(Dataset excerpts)
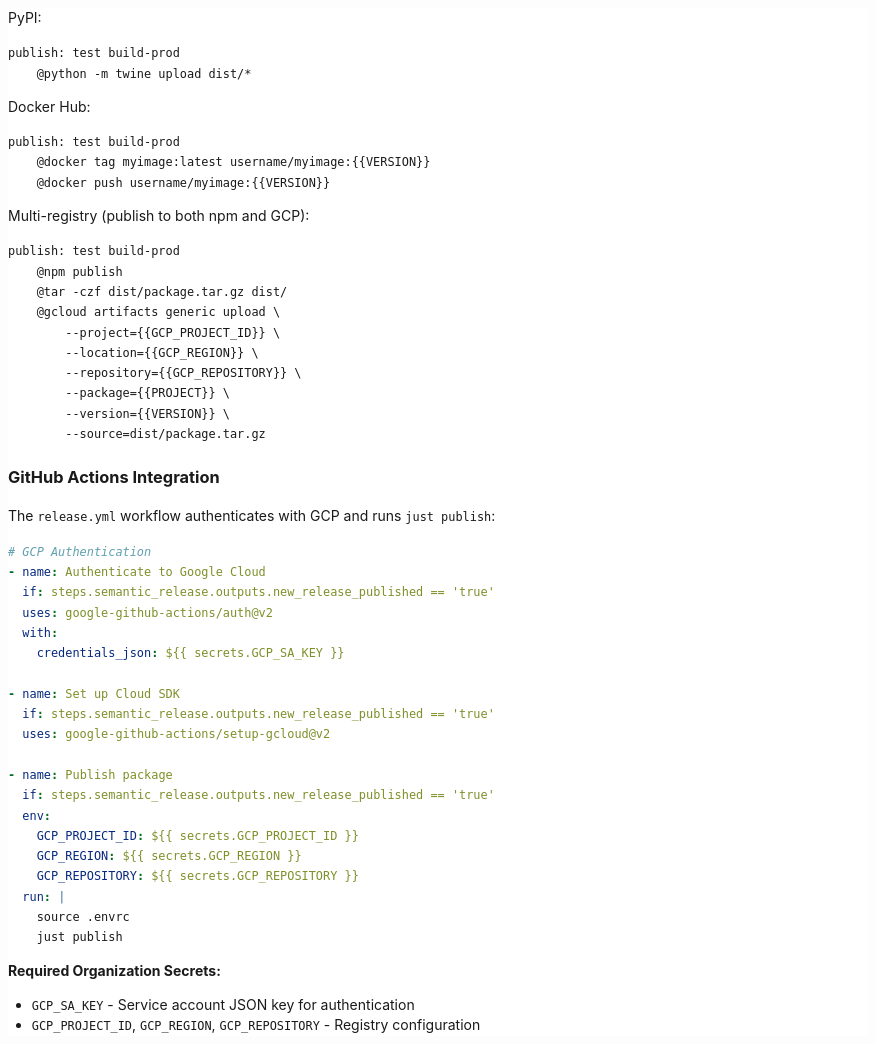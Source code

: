 PyPI:
```just
publish: test build-prod
    @python -m twine upload dist/*
```

Docker Hub:
```just
publish: test build-prod
    @docker tag myimage:latest username/myimage:{{VERSION}}
    @docker push username/myimage:{{VERSION}}
```

Multi-registry (publish to both npm and GCP):
```just
publish: test build-prod
    @npm publish
    @tar -czf dist/package.tar.gz dist/
    @gcloud artifacts generic upload \
        --project={{GCP_PROJECT_ID}} \
        --location={{GCP_REGION}} \
        --repository={{GCP_REPOSITORY}} \
        --package={{PROJECT}} \
        --version={{VERSION}} \
        --source=dist/package.tar.gz
```

### GitHub Actions Integration

The `release.yml` workflow authenticates with GCP and runs `just publish`:

```yaml
# GCP Authentication
- name: Authenticate to Google Cloud
  if: steps.semantic_release.outputs.new_release_published == 'true'
  uses: google-github-actions/auth@v2
  with:
    credentials_json: ${{ secrets.GCP_SA_KEY }}

- name: Set up Cloud SDK
  if: steps.semantic_release.outputs.new_release_published == 'true'
  uses: google-github-actions/setup-gcloud@v2

- name: Publish package
  if: steps.semantic_release.outputs.new_release_published == 'true'
  env:
    GCP_PROJECT_ID: ${{ secrets.GCP_PROJECT_ID }}
    GCP_REGION: ${{ secrets.GCP_REGION }}
    GCP_REPOSITORY: ${{ secrets.GCP_REPOSITORY }}
  run: |
    source .envrc
    just publish
```

**Required Organization Secrets:**
- `GCP_SA_KEY` - Service account JSON key for authentication
- `GCP_PROJECT_ID`, `GCP_REGION`, `GCP_REPOSITORY` - Registry configuration
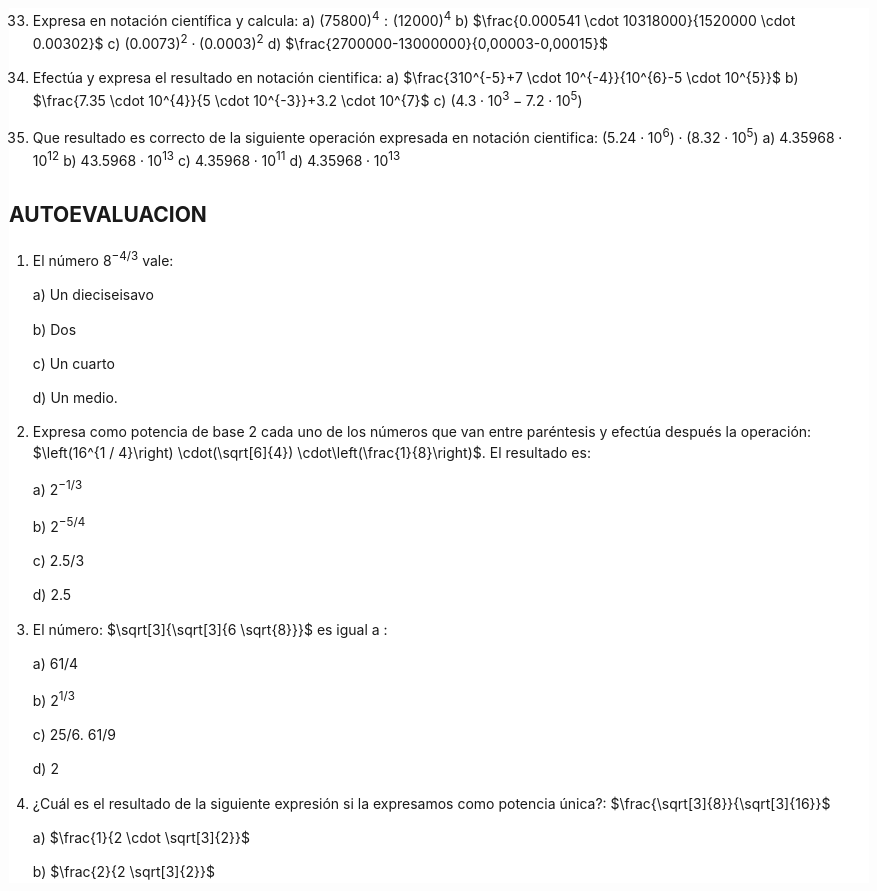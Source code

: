 33. Expresa en notación científica y calcula:
    a) $(75800)^{4}:(12000)^{4}$
    b) $\frac{0.000541 \cdot 10318000}{1520000 \cdot 0.00302}$
    c) $(0.0073)^{2} \cdot(0.0003)^{2}$
    d) $\frac{2700000-13000000}{0,00003-0,00015}$

34. Efectúa y expresa el resultado en notación cientifica:
    a) $\frac{310^{-5}+7 \cdot 10^{-4}}{10^{6}-5 \cdot 10^{5}}$
    b) $\frac{7.35 \cdot 10^{4}}{5 \cdot 10^{-3}}+3.2 \cdot 10^{7}$
    c) $\left(4.3 \cdot 10^{3}-7.2 \cdot 10^{5}\right)$

35. Que resultado es correcto de la siguiente operación expresada en
    notación cientifica: $\left(5.24 \cdot 10^{6}\right) \cdot\left(8.32 \cdot 10^{5}\right)$
    a) $4.35968 \cdot 10^{12}$
    b) $43.5968 \cdot 10^{13}$
    c) $4.35968 \cdot 10^{11}$
    d) $4.35968 \cdot 10^{13}$

## AUTOEVALUACION

1.  El número $8^{-4/3}$ vale:

    a) Un dieciseisavo

    b) Dos

    c) Un cuarto

    d) Un medio.

3.  Expresa como potencia de base 2 cada uno de los números que van
    entre paréntesis y efectúa después la operación:
    $\left(16^{1 / 4}\right) \cdot(\sqrt[6]{4}) \cdot\left(\frac{1}{8}\right)$.
    El resultado es:

    a) $2^{-1 / 3}$

    b) $2^{-5 / 4}$

    c) $2.5 / 3$

    d) $2.5$

4.  El número: $\sqrt[3]{\sqrt[3]{6 \sqrt{8}}}$ es igual a :

    a) 61/4

    b) $2^{1 / 3}$

    c) 25/6. 61/9

    d) 2

5.  ¿Cuál es el resultado de la siguiente expresión si la expresamos
    como potencia única?: $\frac{\sqrt[3]{8}}{\sqrt[3]{16}}$

    a) $\frac{1}{2 \cdot \sqrt[3]{2}}$

    b) $\frac{2}{2 \sqrt[3]{2}}$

* Instructions for the task
Find the word "upload" in the entries, and copy every line it shows up in.

* Answer below
    @python -m twine upload dist/*
    @gcloud artifacts generic upload \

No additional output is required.